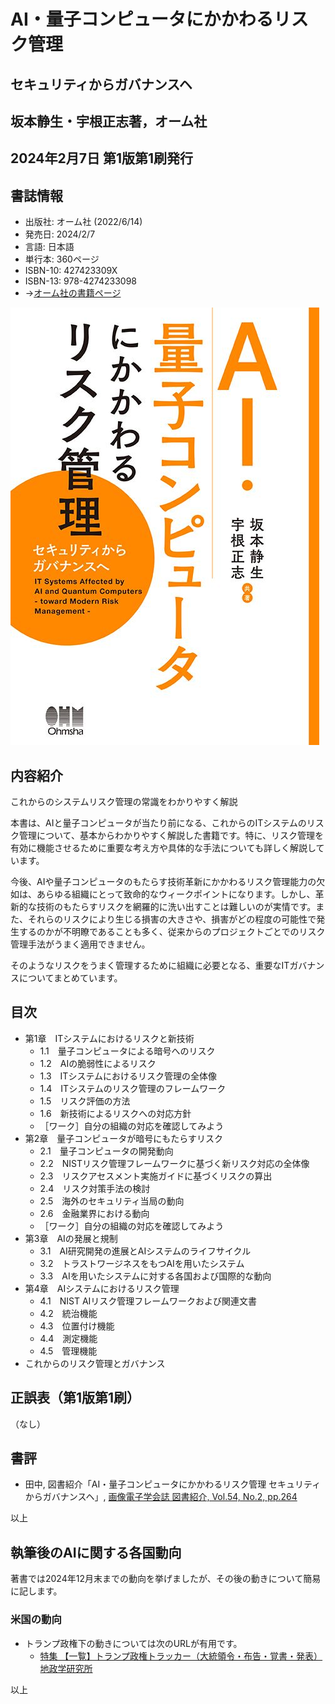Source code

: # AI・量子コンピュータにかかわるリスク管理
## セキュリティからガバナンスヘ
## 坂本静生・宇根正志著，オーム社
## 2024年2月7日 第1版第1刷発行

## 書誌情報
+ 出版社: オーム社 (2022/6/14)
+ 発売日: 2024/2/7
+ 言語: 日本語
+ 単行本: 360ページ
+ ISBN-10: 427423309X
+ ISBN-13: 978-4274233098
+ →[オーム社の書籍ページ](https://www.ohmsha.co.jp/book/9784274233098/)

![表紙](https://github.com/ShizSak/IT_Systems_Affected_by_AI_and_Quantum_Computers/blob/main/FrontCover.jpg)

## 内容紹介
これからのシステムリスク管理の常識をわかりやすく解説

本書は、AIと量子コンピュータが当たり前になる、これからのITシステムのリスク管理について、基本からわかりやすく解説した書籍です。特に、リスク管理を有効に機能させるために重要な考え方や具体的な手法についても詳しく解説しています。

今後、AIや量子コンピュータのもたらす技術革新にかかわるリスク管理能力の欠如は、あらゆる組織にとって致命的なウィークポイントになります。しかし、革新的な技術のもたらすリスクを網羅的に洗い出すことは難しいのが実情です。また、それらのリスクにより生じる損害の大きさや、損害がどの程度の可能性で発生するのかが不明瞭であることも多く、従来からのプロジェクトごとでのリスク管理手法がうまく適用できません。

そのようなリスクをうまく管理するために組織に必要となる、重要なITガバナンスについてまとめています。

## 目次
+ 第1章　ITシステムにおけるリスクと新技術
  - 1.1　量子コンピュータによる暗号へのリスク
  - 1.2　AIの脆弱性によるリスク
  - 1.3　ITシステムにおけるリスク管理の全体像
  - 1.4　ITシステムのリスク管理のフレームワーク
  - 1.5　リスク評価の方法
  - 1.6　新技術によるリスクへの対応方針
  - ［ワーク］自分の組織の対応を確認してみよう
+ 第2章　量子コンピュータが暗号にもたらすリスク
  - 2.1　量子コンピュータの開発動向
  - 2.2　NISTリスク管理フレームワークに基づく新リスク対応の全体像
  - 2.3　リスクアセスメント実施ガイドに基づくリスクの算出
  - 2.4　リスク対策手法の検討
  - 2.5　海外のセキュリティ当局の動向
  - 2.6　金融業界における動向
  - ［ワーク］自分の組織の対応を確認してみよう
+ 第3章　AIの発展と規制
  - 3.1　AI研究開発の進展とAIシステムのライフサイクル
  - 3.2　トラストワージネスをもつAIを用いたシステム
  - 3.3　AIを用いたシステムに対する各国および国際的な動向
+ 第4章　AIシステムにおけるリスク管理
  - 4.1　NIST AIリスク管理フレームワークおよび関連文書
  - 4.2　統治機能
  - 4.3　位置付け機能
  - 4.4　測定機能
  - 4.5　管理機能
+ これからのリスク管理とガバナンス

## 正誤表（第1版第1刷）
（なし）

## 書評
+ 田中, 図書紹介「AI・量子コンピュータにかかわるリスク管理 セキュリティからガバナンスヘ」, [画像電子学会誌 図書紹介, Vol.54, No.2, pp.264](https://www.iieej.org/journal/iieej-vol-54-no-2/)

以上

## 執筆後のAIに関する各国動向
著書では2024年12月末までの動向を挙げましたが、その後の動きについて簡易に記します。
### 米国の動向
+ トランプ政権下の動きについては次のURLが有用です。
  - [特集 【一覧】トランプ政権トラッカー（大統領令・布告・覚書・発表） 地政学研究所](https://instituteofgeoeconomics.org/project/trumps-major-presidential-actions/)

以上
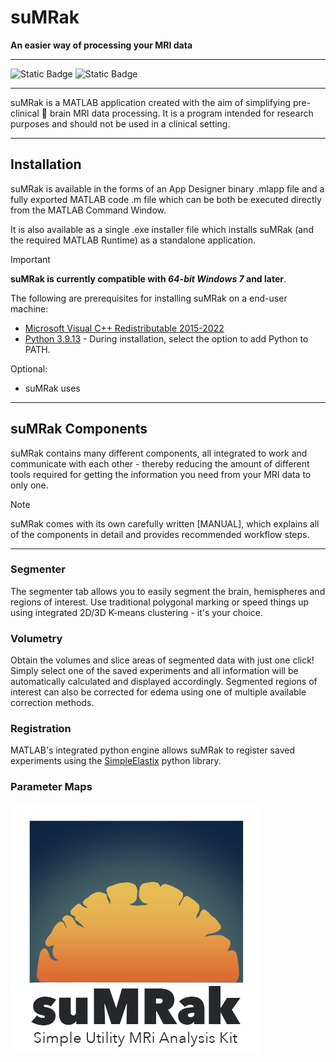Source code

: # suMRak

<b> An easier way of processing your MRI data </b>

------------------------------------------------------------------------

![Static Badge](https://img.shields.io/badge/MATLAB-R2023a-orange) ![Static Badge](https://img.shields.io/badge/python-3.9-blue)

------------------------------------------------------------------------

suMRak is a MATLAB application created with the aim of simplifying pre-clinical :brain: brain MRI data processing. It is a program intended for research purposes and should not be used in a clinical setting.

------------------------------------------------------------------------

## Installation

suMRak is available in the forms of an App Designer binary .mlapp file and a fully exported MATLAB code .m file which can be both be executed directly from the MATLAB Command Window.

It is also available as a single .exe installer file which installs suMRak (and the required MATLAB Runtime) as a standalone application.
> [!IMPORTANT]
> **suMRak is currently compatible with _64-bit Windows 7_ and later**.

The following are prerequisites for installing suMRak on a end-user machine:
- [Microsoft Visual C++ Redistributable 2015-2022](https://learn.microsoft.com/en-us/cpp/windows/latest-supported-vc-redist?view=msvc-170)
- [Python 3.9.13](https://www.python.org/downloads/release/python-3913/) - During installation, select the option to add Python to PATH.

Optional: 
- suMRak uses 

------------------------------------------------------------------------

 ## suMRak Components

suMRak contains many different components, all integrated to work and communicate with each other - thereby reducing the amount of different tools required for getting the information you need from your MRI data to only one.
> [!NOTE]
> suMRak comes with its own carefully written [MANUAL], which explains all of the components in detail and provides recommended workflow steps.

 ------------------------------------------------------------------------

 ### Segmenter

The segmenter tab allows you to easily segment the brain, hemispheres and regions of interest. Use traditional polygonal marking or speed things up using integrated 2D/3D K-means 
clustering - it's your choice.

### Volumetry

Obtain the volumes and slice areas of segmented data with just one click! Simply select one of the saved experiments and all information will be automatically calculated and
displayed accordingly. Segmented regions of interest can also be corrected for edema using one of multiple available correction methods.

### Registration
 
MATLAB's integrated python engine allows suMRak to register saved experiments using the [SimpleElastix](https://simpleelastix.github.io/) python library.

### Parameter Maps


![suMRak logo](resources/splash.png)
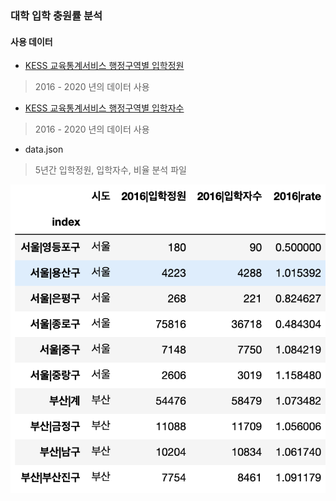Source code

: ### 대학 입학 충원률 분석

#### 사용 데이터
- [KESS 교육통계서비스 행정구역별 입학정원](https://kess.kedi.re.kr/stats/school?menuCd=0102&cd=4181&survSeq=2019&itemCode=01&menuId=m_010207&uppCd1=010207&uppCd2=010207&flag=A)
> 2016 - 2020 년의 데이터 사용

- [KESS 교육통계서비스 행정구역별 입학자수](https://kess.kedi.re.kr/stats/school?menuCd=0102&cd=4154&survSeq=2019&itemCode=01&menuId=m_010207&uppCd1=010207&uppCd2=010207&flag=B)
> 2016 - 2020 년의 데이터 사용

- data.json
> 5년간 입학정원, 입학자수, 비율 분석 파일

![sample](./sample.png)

━━━━━━━━━━━━━━━━━━━━━━━━━━━━━━

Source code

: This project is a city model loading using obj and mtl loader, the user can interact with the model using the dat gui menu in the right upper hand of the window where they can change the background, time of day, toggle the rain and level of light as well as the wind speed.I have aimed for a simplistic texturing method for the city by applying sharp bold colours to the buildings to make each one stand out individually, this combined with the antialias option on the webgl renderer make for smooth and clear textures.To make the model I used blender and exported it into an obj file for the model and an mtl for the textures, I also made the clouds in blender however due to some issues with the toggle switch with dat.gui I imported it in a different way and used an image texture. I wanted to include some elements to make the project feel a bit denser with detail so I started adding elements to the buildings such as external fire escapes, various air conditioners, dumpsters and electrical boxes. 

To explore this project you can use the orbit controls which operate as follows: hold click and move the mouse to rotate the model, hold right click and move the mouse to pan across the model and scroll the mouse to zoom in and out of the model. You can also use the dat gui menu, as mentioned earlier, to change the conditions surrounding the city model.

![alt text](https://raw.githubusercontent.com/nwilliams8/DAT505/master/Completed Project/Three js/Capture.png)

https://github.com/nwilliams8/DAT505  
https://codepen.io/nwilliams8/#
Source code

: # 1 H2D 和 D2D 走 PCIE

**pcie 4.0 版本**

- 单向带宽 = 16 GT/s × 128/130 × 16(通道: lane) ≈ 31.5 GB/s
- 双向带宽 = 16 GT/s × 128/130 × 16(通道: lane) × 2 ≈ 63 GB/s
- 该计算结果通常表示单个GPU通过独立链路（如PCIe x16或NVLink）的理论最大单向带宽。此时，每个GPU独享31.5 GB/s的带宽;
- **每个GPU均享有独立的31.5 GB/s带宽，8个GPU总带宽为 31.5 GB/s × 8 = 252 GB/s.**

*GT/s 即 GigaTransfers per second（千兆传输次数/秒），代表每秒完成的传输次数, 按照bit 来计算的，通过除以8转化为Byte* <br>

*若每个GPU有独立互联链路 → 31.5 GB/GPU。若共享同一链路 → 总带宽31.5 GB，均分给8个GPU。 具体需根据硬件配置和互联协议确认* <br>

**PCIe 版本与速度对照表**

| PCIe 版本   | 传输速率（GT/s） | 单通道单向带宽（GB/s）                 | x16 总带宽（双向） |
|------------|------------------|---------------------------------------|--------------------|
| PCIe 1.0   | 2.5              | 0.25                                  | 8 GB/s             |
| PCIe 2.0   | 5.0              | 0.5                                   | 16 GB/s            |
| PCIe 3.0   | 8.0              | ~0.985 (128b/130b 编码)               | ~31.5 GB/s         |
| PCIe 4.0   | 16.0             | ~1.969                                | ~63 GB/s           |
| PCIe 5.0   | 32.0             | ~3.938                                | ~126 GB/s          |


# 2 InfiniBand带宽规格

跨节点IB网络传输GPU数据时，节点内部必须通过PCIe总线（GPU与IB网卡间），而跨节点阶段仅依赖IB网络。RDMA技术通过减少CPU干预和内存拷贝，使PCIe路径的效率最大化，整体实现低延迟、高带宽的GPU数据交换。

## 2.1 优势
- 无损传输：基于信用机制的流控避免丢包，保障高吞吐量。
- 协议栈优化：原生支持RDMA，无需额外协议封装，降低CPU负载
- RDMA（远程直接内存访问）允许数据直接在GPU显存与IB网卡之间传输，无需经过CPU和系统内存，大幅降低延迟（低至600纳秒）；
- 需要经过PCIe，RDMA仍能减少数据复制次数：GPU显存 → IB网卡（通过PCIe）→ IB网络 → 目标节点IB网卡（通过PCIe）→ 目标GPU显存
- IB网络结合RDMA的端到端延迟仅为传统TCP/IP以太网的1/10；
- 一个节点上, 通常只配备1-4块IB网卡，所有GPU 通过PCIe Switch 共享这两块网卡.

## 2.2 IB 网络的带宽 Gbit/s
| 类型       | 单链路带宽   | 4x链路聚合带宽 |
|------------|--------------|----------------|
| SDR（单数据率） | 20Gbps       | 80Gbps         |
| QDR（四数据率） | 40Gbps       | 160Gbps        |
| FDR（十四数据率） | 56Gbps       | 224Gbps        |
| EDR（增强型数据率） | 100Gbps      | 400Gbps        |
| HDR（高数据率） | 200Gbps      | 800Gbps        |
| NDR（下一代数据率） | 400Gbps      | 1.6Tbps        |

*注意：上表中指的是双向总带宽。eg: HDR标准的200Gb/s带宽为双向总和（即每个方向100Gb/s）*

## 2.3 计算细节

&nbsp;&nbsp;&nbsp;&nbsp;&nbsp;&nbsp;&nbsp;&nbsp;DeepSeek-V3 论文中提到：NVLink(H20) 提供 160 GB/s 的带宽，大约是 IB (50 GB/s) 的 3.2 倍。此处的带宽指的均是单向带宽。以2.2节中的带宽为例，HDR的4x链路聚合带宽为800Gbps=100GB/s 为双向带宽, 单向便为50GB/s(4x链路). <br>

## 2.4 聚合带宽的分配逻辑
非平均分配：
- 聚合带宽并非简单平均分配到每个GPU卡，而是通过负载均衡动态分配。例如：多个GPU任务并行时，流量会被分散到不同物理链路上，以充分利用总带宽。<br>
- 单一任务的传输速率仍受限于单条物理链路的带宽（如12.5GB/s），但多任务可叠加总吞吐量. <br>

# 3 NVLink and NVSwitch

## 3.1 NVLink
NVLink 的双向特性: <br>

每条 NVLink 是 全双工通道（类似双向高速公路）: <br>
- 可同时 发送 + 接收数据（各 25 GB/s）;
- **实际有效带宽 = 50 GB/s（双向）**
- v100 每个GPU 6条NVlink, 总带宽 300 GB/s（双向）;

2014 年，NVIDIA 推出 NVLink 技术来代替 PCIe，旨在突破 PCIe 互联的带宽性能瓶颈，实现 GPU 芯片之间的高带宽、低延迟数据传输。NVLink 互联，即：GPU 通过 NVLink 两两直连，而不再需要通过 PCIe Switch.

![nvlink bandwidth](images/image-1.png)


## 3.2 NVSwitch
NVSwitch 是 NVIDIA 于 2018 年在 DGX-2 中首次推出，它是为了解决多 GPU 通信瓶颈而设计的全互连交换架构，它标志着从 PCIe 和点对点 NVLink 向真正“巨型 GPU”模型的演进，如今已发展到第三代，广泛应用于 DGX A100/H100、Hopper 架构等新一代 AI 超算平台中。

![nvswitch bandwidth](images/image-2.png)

━━━━━━━━━━━━━━━━━━━━━━━━━━━━━━

In the entries above, find the line with "EDR（增强型数据率） | 100Gbps" and the line with "## 2.3 计算细节", then set down exactly those two and every line between them, nothing else.

| EDR（增强型数据率） | 100Gbps      | 400Gbps        |
| HDR（高数据率） | 200Gbps      | 800Gbps        |
| NDR（下一代数据率） | 400Gbps      | 1.6Tbps        |

*注意：上表中指的是双向总带宽。eg: HDR标准的200Gb/s带宽为双向总和（即每个方向100Gb/s）*

## 2.3 计算细节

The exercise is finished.